# **Activity 2: Python-Pandas Exercise**

Objectives:
- Understand Python syntax (variables, loops, functions).
- Learn Pandas basics (Series, DataFrames, reading files).
- Perform data cleaning (handling missing values, correcting formats, removing duplicates).
- Apply concepts in a real-world case study.

# Part 1: Hands-on Python & Pandas Basics

1. Install the Pandas library in your environment.

2. Import the  pandas package under the name `pd`

3. Print the pandas version

4. Create a variable `x` with the value 10 and a string variable `y` with "Fortes in Fide!"

5. Define a list with numbers `[1, 2, 3, 4, 5]` and a dictionary with keys `name` and `age`

6. Write a function `greet(name)` that returns "Magis, (name)"!

7. Write a Python function that takes a user’s name as input and prints a personalized greeting.

8. Modify **Number 7** that if the user does not enter a name, it defaults to "Guest".

9. Create a Pandas Series from `[10, 20, 30, 40]`.

10.  Create a DataFrame with columns `A` and `B`.

# Part 2: Working with a Dataset 🛥️

1. Load the Titanic dataset from a local file and display the first five rows.

2. Display the dataset's column names, data types.

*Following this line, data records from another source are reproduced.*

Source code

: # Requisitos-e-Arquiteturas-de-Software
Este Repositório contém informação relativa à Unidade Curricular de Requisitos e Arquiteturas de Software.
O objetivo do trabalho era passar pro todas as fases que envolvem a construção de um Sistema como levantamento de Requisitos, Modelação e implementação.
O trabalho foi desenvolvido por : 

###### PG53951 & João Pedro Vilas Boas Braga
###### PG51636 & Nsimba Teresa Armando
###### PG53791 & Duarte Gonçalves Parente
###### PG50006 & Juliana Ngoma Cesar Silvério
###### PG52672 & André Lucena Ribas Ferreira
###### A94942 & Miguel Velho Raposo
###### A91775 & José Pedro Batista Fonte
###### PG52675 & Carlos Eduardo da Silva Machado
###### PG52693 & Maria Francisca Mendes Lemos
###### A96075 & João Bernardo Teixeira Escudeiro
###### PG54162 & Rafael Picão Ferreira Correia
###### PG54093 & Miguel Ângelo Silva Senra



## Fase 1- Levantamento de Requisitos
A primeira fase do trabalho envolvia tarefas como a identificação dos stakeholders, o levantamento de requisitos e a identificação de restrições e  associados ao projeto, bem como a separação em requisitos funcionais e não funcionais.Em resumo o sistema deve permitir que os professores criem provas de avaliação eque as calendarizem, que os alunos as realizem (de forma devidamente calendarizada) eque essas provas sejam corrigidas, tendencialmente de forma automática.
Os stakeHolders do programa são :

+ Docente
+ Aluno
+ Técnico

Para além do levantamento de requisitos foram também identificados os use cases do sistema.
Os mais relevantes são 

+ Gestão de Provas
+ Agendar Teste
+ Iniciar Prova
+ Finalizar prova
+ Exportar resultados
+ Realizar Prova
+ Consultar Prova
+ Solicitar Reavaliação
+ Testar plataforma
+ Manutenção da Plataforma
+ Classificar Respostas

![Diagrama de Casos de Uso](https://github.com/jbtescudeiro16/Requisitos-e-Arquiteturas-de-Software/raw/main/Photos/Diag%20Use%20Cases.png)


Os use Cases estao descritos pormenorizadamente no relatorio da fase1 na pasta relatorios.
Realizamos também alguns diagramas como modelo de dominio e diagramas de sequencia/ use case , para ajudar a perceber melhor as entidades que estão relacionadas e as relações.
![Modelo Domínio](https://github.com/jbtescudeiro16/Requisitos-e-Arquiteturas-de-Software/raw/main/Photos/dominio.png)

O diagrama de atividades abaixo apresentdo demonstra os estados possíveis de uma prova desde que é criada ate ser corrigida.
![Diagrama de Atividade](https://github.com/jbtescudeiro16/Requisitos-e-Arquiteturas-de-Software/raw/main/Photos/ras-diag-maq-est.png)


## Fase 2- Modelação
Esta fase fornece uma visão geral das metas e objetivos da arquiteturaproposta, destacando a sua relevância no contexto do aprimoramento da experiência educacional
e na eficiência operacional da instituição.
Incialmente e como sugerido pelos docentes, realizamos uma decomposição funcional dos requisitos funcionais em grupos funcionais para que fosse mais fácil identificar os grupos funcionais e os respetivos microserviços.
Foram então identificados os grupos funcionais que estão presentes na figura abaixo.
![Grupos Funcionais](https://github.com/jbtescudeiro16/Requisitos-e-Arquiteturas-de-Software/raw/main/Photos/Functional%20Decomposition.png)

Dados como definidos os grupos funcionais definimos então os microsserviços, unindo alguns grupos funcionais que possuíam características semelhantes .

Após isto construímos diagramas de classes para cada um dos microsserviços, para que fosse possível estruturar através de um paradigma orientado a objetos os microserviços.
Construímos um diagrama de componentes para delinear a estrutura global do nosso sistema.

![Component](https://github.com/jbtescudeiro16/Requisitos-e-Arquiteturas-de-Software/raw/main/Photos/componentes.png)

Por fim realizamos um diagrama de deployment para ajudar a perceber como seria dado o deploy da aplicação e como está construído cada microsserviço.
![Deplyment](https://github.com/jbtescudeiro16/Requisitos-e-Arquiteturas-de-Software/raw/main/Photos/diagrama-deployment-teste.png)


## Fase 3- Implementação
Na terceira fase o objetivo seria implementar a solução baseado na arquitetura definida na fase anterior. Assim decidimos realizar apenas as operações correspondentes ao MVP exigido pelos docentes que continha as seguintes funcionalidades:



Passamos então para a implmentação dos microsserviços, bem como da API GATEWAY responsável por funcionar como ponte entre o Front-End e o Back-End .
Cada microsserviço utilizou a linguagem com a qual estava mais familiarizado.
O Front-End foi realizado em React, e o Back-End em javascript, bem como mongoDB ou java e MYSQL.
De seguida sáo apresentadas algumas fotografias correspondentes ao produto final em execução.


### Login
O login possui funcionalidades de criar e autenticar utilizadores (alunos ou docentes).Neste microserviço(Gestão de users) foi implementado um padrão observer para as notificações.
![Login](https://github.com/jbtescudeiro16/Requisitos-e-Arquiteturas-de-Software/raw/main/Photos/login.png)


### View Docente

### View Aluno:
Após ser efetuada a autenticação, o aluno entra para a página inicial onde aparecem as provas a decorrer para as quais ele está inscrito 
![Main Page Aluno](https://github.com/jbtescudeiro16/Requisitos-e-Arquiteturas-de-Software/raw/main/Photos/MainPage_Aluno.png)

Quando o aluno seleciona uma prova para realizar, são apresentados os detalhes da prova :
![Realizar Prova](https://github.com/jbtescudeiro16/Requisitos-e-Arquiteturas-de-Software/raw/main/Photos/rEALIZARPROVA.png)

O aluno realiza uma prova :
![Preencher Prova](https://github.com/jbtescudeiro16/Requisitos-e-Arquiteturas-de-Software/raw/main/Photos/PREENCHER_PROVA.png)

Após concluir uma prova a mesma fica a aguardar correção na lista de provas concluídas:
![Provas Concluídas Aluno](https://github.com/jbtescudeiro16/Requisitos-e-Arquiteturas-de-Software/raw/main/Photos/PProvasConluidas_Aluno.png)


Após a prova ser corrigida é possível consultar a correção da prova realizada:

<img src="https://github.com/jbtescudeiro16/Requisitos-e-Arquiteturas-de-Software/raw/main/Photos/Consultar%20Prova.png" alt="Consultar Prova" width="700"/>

3. Display the dataset's missing values.

4. Display the `Name`, `Age`, and `Fare` columns from the dataset. (first 10)

 5. Print the descriptive statistics of the Titanic dataset.

6. Remove rows with missing values in the `Age` column.

7. Remove duplicate rows from the dataset.

8. Compute and display the correlation matrix of the dataset.

# Part 2: Working with Case Studies

When working on these case studies, **always ensure that your code is properly documented and clearly presented**. Follow these key principles:  

### **1. Always Show Your Code**  
- Every step of data exploration, cleaning, and analysis should include **visible code outputs**.  
- Do not skip showing your process, as transparency is essential for reproducibility.  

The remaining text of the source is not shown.